People · Updated 2026-05-04

Apollos appears in the New Testament correspondence as a named co-worker whose ministry is bound up with Paul's at Corinth. The verses that name him show him in three settings: as the rallying-point of a Corinthian faction, as a fellow servant whose labor is set beside Paul's in a single agricultural figure, and as a traveler whose own judgment governs his movements and whose onward journeys are commended to the church's care.

Named in the Corinthian Factions

Word reaches Paul that the Corinthian assembly has fractured into parties named for their teachers. The report comes "by those [who are of the household] of Chloe, that there are contentions among you⁺," and the contentions are itemized in the slogans "I am of Paul; and I of Apollos; and I of Cephas; and I of Christ" (1Co 1:11-12). Apollos's name stands second in that inventory, placed between Paul and Cephas, and is taken up as the cry of one faction. The reference is not to anything Apollos has done; he is drawn into a quarrel he has not authored, present only as the slogan of the party that has chosen him.

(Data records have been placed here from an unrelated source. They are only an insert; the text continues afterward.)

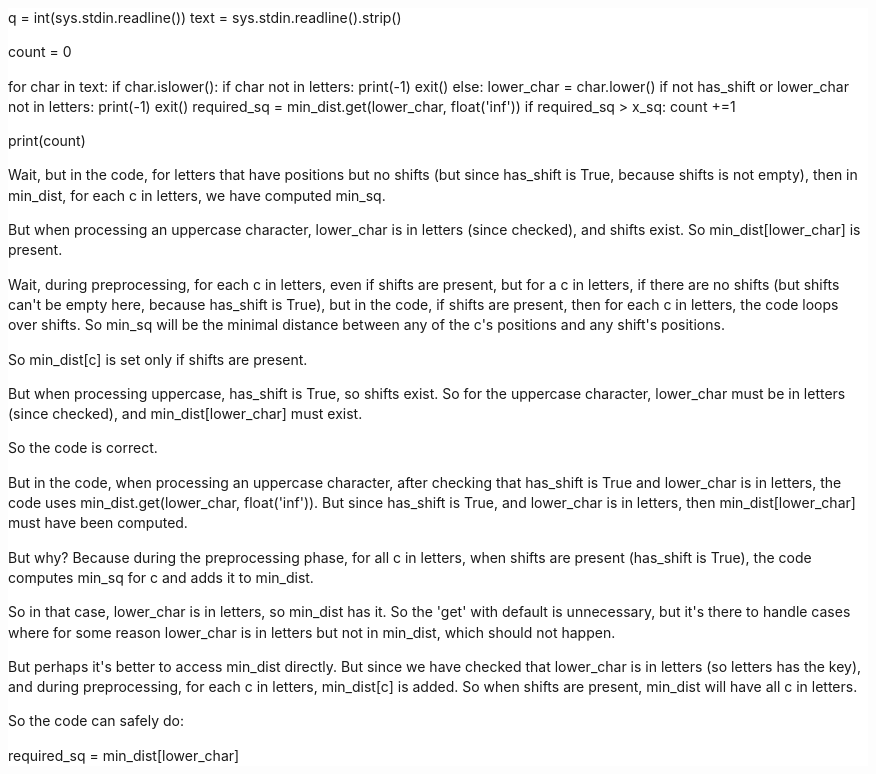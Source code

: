 q = int(sys.stdin.readline())
text = sys.stdin.readline().strip()

count = 0

for char in text:
    if char.islower():
        if char not in letters:
            print(-1)
            exit()
    else:
        lower_char = char.lower()
        if not has_shift or lower_char not in letters:
            print(-1)
            exit()
        required_sq = min_dist.get(lower_char, float('inf'))
        if required_sq > x_sq:
            count +=1

print(count)

Wait, but in the code, for letters that have positions but no shifts (but since has_shift is True, because shifts is not empty), then in min_dist, for each c in letters, we have computed min_sq.

But when processing an uppercase character, lower_char is in letters (since checked), and shifts exist. So min_dist[lower_char] is present.

Wait, during preprocessing, for each c in letters, even if shifts are present, but for a c in letters, if there are no shifts (but shifts can't be empty here, because has_shift is True), but in the code, if shifts are present, then for each c in letters, the code loops over shifts. So min_sq will be the minimal distance between any of the c's positions and any shift's positions.

So min_dist[c] is set only if shifts are present.

But when processing uppercase, has_shift is True, so shifts exist. So for the uppercase character, lower_char must be in letters (since checked), and min_dist[lower_char] must exist.

So the code is correct.

But in the code, when processing an uppercase character, after checking that has_shift is True and lower_char is in letters, the code uses min_dist.get(lower_char, float('inf')). But since has_shift is True, and lower_char is in letters, then min_dist[lower_char] must have been computed.

But why? Because during the preprocessing phase, for all c in letters, when shifts are present (has_shift is True), the code computes min_sq for c and adds it to min_dist.

So in that case, lower_char is in letters, so min_dist has it. So the 'get' with default is unnecessary, but it's there to handle cases where for some reason lower_char is in letters but not in min_dist, which should not happen.

But perhaps it's better to access min_dist directly. But since we have checked that lower_char is in letters (so letters has the key), and during preprocessing, for each c in letters, min_dist[c] is added. So when shifts are present, min_dist will have all c in letters.

So the code can safely do:

required_sq = min_dist[lower_char]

The same pairing recurs a chapter later, where the apostle uses it to expose the slogans as merely human: "For when one says, I am of Paul; and another, I am of Apollos; are you⁺ not men?" (1Co 3:4). His name is again the rallying point of a faction, set against Paul's, and the pairing is the foil for a verdict on the Corinthians' own carnality.

Servant and Fellow Worker

Out of the same passage Paul moves directly into a positive account of what Apollos actually is. The question "What then is Apollos? And what is Paul?" is answered with a single title and a single image: "Servants through whom you⁺ believed; and to each as the Lord gave. I planted, Apollos watered; but God gave the increase" (1Co 3:5-6). The role is servant-scale, the assignment is given by the Lord, and the labor is divided — Paul plants, Apollos waters — with the productive verb reserved for God. The figure closes with the principle: "So then neither is he who plants anything, neither he who waters; but God who gives the increase" (1Co 3:7). Apollos's ministry is real and named, and its limits are explicit: he waters; he is not the increase.

A Co-Worker Whose Movements Are His Own

When Apollos surfaces again at the close of the same letter, his standing has shifted from slogan back to person. Paul writes, "But as concerning Apollos the brother, I implored him much to come to you⁺ with the brothers: and it was not at all [his] will to come now; but he will come when he will have opportunity" (1Co 16:12). The relational title is fraternal — "the brother." The verb is one of urging, not commanding; the present refusal is volitional; the future coming is keyed to opportunity. The apostle transmits Apollos's judgment rather than overriding it, so the verse exhibits a co-worker whose timing is consulted and whose own sense of when to go governs his deployment.

Provisioned for the Onward Journey

The last named appearance of Apollos in the letters is a charge laid on Titus: "Set forward Zenas the lawyer and Apollos on their journey diligently, that nothing is wanting to them" (Tit 3:13). His name stands beside Zenas the lawyer; the verb is one of sending-forward; the manner is diligence; and the scope-clause presses for a provisioning so complete that nothing is left lacking. Apollos is exhibited here as a traveler whose continuing journey is the church's business to support — fully, attentively, and without shortfall.